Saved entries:

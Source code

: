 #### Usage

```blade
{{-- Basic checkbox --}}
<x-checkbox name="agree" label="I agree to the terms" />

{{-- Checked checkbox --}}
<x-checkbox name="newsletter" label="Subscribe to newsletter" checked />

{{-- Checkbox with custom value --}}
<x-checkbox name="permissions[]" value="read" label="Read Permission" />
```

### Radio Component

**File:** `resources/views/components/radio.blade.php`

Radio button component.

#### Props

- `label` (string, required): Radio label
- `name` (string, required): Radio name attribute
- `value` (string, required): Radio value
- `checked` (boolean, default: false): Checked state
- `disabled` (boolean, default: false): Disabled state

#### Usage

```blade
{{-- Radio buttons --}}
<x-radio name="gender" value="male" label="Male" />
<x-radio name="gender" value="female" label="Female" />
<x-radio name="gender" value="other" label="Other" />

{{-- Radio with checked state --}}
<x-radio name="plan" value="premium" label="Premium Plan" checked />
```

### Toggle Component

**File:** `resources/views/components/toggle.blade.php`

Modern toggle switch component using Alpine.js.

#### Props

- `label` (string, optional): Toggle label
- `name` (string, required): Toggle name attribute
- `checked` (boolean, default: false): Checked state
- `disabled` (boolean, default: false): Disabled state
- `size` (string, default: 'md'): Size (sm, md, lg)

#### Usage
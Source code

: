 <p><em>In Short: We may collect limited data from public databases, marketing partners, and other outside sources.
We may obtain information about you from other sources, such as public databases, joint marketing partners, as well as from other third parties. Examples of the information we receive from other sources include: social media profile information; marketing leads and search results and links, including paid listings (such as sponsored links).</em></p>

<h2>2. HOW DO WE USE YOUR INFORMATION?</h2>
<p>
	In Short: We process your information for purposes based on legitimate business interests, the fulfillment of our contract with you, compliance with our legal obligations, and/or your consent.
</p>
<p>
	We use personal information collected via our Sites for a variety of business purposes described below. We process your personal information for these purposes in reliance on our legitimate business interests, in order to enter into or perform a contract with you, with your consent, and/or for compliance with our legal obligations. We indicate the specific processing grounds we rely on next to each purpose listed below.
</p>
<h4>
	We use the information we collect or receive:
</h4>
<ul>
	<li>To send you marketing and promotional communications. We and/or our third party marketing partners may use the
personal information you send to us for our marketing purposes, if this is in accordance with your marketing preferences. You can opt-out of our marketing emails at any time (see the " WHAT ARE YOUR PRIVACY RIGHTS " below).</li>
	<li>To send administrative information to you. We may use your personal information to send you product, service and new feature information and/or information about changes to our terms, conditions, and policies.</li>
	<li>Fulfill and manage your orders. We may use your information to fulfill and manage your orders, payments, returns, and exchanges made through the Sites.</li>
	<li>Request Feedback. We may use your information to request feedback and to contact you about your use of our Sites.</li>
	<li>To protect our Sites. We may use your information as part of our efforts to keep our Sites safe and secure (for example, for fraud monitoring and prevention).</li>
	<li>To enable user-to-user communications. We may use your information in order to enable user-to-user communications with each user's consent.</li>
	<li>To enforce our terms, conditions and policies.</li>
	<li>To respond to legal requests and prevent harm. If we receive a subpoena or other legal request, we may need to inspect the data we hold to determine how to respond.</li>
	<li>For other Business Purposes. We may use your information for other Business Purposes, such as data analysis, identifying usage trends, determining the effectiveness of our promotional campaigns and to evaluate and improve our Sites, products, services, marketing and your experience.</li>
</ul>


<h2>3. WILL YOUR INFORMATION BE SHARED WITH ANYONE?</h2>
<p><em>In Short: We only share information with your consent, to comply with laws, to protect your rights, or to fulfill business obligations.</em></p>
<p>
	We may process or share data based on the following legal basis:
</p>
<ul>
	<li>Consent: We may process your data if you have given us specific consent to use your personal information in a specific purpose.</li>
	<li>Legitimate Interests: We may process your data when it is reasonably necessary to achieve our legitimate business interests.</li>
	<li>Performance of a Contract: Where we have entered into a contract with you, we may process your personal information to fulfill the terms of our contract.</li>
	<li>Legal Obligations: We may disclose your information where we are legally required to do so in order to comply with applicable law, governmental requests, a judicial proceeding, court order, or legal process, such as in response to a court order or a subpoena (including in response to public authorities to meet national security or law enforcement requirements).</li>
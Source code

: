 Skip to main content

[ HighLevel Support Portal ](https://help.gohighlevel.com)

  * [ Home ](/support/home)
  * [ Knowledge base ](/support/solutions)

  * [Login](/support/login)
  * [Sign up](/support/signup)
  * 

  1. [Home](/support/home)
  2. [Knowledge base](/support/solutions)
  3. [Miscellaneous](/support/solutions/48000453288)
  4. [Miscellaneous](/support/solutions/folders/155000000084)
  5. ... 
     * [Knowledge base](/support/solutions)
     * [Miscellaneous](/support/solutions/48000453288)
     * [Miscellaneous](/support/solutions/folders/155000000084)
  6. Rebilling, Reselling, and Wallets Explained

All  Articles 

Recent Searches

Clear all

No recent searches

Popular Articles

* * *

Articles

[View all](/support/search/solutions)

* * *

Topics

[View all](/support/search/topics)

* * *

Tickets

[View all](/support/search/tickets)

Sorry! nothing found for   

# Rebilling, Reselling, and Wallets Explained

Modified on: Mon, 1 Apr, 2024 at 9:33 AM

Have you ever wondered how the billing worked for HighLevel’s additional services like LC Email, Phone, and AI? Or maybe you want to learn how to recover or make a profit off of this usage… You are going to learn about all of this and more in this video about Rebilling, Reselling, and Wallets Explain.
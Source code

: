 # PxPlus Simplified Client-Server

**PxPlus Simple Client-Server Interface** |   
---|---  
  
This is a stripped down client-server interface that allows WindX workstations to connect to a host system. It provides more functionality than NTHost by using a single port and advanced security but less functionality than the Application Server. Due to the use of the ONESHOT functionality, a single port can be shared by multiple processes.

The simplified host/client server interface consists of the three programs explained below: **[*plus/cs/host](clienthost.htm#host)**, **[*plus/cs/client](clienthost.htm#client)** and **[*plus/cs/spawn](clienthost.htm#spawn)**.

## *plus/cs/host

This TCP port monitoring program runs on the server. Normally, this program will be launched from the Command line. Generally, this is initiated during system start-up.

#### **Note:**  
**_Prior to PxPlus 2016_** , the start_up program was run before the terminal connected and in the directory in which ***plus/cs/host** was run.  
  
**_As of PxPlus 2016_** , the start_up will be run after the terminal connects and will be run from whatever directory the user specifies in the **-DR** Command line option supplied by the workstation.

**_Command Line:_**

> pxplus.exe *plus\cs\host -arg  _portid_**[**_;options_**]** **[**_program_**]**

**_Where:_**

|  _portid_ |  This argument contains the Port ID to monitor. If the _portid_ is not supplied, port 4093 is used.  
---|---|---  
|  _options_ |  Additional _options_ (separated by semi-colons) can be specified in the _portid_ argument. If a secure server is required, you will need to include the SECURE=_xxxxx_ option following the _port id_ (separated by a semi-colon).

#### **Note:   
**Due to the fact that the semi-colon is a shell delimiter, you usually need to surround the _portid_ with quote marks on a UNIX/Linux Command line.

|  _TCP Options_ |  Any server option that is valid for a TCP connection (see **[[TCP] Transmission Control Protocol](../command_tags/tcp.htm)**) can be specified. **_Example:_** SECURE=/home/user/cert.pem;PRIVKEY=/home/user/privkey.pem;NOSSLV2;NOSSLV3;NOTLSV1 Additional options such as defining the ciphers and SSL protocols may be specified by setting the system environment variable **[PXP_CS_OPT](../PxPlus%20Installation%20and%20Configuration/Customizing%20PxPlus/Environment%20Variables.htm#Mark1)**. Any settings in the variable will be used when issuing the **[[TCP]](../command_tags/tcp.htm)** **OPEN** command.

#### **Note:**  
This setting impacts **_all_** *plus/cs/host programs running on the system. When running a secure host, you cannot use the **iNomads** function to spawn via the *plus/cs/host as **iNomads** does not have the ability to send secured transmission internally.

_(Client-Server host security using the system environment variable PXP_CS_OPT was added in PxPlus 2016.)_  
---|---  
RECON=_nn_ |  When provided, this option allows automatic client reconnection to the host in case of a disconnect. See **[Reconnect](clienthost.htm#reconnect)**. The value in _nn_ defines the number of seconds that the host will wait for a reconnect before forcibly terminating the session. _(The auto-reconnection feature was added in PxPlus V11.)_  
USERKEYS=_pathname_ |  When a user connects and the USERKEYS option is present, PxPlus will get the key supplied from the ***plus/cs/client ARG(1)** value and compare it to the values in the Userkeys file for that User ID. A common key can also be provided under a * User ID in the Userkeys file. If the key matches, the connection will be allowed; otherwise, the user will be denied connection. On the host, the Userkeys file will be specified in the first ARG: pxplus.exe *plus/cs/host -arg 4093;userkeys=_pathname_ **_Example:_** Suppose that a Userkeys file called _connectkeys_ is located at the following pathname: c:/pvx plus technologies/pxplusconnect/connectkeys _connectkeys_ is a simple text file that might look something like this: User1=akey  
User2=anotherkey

▸ WHAT TO PRODUCE
Quote exactly the first line of the entries and every line after it, stopping with the line that contains "other outside sources.".

▸ COMPLETED TASK
Source code

: #### Usage

```blade
{{-- Basic checkbox --}}
<x-checkbox name="agree" label="I agree to the terms" />

{{-- Checked checkbox --}}
<x-checkbox name="newsletter" label="Subscribe to newsletter" checked />

{{-- Checkbox with custom value --}}
<x-checkbox name="permissions[]" value="read" label="Read Permission" />
```

### Radio Component

**File:** `resources/views/components/radio.blade.php`

Radio button component.

#### Props

- `label` (string, required): Radio label
- `name` (string, required): Radio name attribute
- `value` (string, required): Radio value
- `checked` (boolean, default: false): Checked state
- `disabled` (boolean, default: false): Disabled state

#### Usage

```blade
{{-- Radio buttons --}}
<x-radio name="gender" value="male" label="Male" />
<x-radio name="gender" value="female" label="Female" />
<x-radio name="gender" value="other" label="Other" />

{{-- Radio with checked state --}}
<x-radio name="plan" value="premium" label="Premium Plan" checked />
```

### Toggle Component

**File:** `resources/views/components/toggle.blade.php`

Modern toggle switch component using Alpine.js.

#### Props

- `label` (string, optional): Toggle label
- `name` (string, required): Toggle name attribute
- `checked` (boolean, default: false): Checked state
- `disabled` (boolean, default: false): Disabled state
- `size` (string, default: 'md'): Size (sm, md, lg)

#### Usage
Source code

: <p><em>In Short: We may collect limited data from public databases, marketing partners, and other outside sources.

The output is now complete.